Uma das principais críticas da organização internacional é com relação ao abandono das áreas comerciais do Plano Piloto, especialmente da Asa Sul. As invasões de áreas públicas nos fundos das lojas, mais conhecidas como puxadinhos, impressionaram os participantes da missão da Unesco. "A situação das entrequadras residenciais está degradada em razão da expansão desmedida. Um controle mais rígido é indispensável para impedir a perda de outros espaços verdes e a construção irregular de estruturas desordenadas e precárias", afirma o relatório. Para os especialistas, é preciso acabar com a privatização das áreas públicas, pois " isso levará a um fechamento dos espaços abertos e terá um impacto sobre um dos atributos essenciais da cidade".
Caos no trânsito
A crescente frota no DF e o trânsito cada vez mais caótico também entraram na pauta de discussões. Eles identificaram a necessidade de desenvolver um plano diretor de transportes urbanos para tratar das necessidades atuais e buscar soluções a longo prazo. Com relação à preservação dos principais marcos da arquitetura de Brasília, o relatório avalia que "a maioria dos monumentos está bem conservada, assim como o espaço verde entre esses prédios". Mas a missão identificou algumas atividades e estruturas informais entre esses monumentos, o que na opinião da Unesco deve ser melhor controlado.
As obras para a Copa do Mundo de 2014 também foram alvo de questionamentos. O Comitê de Patrimônio Mundial expressou preocupação com a possibilidade de o evento acirrar a especulação imobiliária na cidade. O relatório afirma que alguns projetos relacionados à competição, como a construção do veículo leve sobre trilhos (VLT), ainda precisam ser avaliados.

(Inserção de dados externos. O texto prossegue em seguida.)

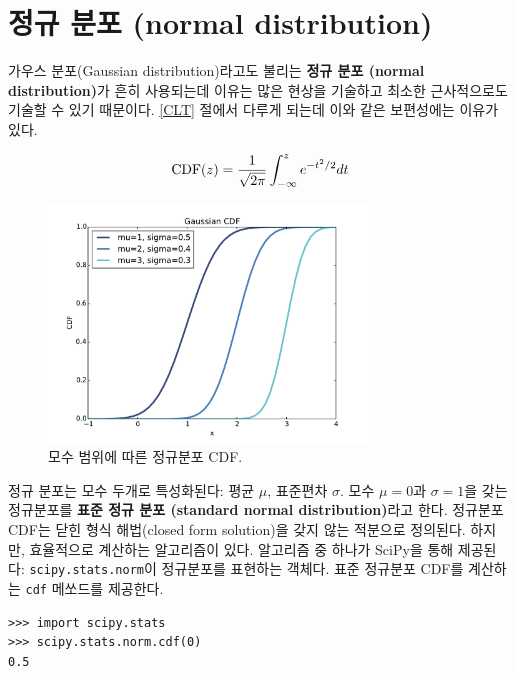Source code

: \section{정규 분포 (normal distribution)}
\label{normal}

가우스 분포(Gaussian distribution)라고도 불리는 
{\bf 정규 분포 (normal distribution)}가 흔히 사용되는데 이유는 많은 현상을 기술하고 
최소한 근사적으로도 기술할 수 있기 때문이다.
\ref{CLT} 절에서 다루게 되는데 이와 같은 보편성에는 이유가 있다.

%
\[ \mathrm{CDF}(z) = \frac{1}{\sqrt{2 \pi}} \int_{-\infty}^z e^{-t^2/2} dt \]
%

\begin{figure}
\centerline{\includegraphics[height=2.5in]{figs/analytic_gaussian_cdf.pdf}}
\caption{모수 범위에 따른 정규분포 CDF.}
\label{analytic_gaussian_cdf}
\end{figure}

정규 분포는 모수 두개로 특성화된다: 평균 $\mu$, 표준편차 $\sigma$.
모수 $\mu=0$과 $\sigma=1$을 갖는 정규분포를 {\bf 표준 정규 분포 (standard normal
 distribution)}라고 한다.
정규분포 CDF는 닫힌 형식 해법(closed form solution)을 갖지 않는 적분으로 정의된다.
하지만, 효율적으로 계산하는 알고리즘이 있다.
알고리즘 중 하나가 SciPy을 통해 제공된다: {\tt scipy.stats.norm}이
정규분포를 표현하는 객체다. 표준 정규분포 CDF를 계산하는 {\tt cdf} 메쏘드를 제공한다.


\begin{verbatim}
>>> import scipy.stats
>>> scipy.stats.norm.cdf(0)
0.5
\end{verbatim}

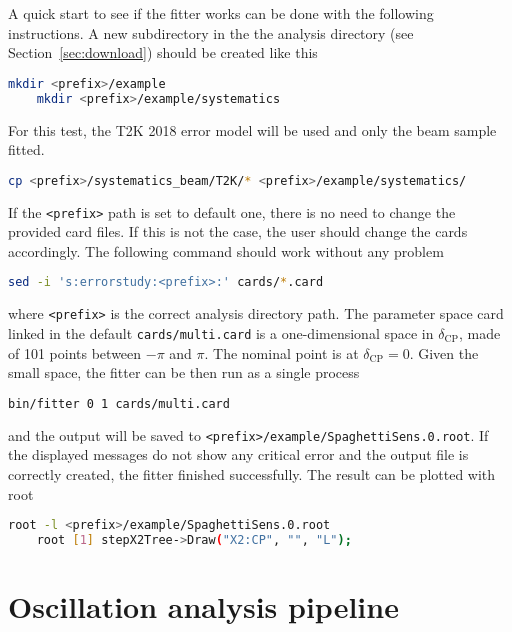 \documentclass[a4paper, 11pt]{article}
\newcommand{\refsec}[1]{Section~\ref{#1}}
\begin{document}
A quick start to see if the fitter works can be done with the following instructions.
A new subdirectory in the the analysis directory (see \refsec{sec:download}) should be created like this
\begin{lstlisting}[language=bash]
    mkdir <prefix>/example
    mkdir <prefix>/example/systematics
\end{lstlisting}
For this test, the T2K 2018 error model will be used and only the beam sample fitted.
\begin{lstlisting}[language=bash]
    cp <prefix>/systematics_beam/T2K/* <prefix>/example/systematics/
\end{lstlisting}
If the \texttt{<prefix>} path is set to default one, there is no need to change the provided card files.  
If this is not the case, the user should change the cards accordingly.
The following command should work without any problem
\begin{lstlisting}[language=bash]
    sed -i 's:errorstudy:<prefix>:' cards/*.card
\end{lstlisting}
where \texttt{<prefix>} is the correct analysis directory path.
The parameter space card linked in the default \texttt{cards/multi.card} is a one-dimensional space in %
$\delta_\text{CP}$, made of 101 points between $-\pi$ and $\pi$.
The nominal point is at $\delta_\text{CP} = 0$.
Given the small space, the fitter can be then run as a single process
\begin{lstlisting}[language=bash]
    bin/fitter 0 1 cards/multi.card
\end{lstlisting}
and the output will be saved to \texttt{<prefix>/example/SpaghettiSens.0.root}.
If the displayed messages do not show any critical error and the output file %
is correctly created, the fitter finished successfully.
The result can be plotted with root
\begin{lstlisting}[language=bash]
    root -l <prefix>/example/SpaghettiSens.0.root
	root [1] stepX2Tree->Draw("X2:CP", "", "L");
\end{lstlisting}

\section{Oscillation analysis pipeline}
\end{document}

O documento também cita a proposta do governo de autorizar a construção de hotéis na 901 Norte, projeto condenado pelo Instituto do Patrimônio Histórico e Artístico Nacional (Iphan). Para a Unesco, "existem pressões por mudanças de destinação, que geram ocupações inapropriadas e uma perda de espaços públicos", diz o relatório. "A missão estima que a escala bucólica deve ser preservada com mais atenção", acrescenta o texto do documento.
Análise da notícia
Em nome do futuro
GUILHERME GOULART



O relatório da última missão da Unesco em Brasília constrange a capital tombada como patrimônio mundial da humanidade. A maioria das observações deixa em evidência que, uma década depois da primeira visita dos técnicos do órgão internacional, pouco ou nada se fez para preservar o título que tanto orgulha os brasilienses. Ou pior: puxadinhos, problemas no sistema de transporte público, desrespeito à orla do Lago Paranoá e decadência da Avenida W3 são, por exemplo, absurdos que colocam em risco as características que justamente permitiram a inclusão da cidade na lista da Unesco.
Um dos pontos da conclusão dos técnicos, no entanto, chama ainda mais a atenção para o rol de falhas cometidas principalmente no Plano Piloto. O olhar dos técnicos identificou uma "falta de interação e cooperação" entre o Iphan e o GDF. Ora, se nem sequer os órgãos responsáveis pela conservação e pela preservação do patrimônio se entendem, como ser otimista ao pensar no futuro de Brasília? Passou da hora de as autoridades se mobilizarem em nome da experiência que tornou a capital um exemplo para o mundo.